◆ EXERCISE DIRECTIONS ◆
Repeat exactly the opening lines of the records, ending with the line that contains "Different from ATAC-seq".

Source texts of formatted documents:

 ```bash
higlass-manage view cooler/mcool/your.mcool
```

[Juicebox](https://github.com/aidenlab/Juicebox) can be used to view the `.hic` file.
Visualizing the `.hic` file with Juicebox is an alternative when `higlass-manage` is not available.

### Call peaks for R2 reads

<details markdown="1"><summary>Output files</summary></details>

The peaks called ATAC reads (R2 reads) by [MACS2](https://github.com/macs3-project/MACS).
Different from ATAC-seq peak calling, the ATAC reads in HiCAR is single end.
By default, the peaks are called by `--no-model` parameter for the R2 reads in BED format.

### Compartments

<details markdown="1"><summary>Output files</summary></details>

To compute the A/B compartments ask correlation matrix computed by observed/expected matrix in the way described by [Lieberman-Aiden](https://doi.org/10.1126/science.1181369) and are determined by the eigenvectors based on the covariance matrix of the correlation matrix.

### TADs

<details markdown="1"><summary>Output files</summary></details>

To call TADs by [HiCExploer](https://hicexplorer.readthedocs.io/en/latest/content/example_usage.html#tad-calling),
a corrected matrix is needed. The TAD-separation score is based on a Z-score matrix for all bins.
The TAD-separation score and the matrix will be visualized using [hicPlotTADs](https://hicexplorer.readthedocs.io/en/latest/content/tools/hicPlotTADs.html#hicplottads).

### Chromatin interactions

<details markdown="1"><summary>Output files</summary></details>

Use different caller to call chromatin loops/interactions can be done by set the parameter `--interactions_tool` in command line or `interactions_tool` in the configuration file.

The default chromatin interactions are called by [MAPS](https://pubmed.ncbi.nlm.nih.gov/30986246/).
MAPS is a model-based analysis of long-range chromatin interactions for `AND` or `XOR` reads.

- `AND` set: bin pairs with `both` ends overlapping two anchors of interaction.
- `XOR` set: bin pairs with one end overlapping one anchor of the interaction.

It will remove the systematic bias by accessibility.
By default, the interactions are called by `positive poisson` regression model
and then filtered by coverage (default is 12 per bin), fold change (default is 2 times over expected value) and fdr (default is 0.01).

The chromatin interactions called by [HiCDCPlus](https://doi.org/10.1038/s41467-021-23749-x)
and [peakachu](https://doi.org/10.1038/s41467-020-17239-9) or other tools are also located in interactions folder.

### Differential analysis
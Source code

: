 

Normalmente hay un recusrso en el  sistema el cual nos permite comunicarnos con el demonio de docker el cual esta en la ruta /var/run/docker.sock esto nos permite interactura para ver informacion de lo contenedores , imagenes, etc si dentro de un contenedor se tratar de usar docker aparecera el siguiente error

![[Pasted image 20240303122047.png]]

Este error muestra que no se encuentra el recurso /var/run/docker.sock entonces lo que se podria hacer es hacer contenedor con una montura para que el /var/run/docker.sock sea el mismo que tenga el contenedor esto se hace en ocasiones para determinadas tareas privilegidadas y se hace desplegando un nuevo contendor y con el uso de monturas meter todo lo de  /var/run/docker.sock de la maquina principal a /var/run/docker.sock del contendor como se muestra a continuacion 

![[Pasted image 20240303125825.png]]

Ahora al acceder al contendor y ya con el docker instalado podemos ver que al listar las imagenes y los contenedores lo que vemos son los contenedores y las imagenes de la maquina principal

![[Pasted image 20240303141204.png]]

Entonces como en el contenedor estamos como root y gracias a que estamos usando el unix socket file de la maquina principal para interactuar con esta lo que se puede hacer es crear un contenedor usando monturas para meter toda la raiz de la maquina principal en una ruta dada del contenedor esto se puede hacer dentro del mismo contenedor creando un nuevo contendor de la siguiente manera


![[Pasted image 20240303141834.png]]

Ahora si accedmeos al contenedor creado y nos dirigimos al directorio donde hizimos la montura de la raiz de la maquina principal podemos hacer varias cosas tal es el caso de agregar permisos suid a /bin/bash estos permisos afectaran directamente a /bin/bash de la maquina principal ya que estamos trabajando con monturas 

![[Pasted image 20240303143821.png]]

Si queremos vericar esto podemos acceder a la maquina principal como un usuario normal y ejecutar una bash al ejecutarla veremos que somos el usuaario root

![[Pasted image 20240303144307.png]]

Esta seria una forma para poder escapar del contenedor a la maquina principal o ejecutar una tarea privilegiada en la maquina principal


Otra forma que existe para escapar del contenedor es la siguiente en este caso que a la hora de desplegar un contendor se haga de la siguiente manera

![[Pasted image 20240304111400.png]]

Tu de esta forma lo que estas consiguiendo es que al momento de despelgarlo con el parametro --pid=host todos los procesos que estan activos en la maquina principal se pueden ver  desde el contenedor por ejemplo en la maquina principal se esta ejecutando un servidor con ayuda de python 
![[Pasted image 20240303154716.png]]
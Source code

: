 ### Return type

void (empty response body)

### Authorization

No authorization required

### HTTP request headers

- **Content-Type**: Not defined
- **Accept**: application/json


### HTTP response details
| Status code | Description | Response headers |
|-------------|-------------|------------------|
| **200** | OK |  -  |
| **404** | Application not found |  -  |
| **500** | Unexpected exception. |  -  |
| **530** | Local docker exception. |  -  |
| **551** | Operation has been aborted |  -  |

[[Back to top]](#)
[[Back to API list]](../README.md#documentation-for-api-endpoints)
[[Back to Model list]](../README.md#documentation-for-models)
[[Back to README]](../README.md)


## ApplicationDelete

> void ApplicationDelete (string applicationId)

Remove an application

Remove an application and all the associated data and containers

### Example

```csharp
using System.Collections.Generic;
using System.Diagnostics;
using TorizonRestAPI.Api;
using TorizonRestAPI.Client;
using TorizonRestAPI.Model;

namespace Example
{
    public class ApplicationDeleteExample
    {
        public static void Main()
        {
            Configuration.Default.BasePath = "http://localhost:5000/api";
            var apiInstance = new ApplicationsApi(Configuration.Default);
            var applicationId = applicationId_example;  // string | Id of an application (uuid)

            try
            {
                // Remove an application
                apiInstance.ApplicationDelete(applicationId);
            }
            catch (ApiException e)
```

◆ OUTPUT OF THE EXERCISE ◆
 ```bash
higlass-manage view cooler/mcool/your.mcool
```

[Juicebox](https://github.com/aidenlab/Juicebox) can be used to view the `.hic` file.
Visualizing the `.hic` file with Juicebox is an alternative when `higlass-manage` is not available.

### Call peaks for R2 reads

<details markdown="1"><summary>Output files</summary></details>

The peaks called ATAC reads (R2 reads) by [MACS2](https://github.com/macs3-project/MACS).
Different from ATAC-seq peak calling, the ATAC reads in HiCAR is single end.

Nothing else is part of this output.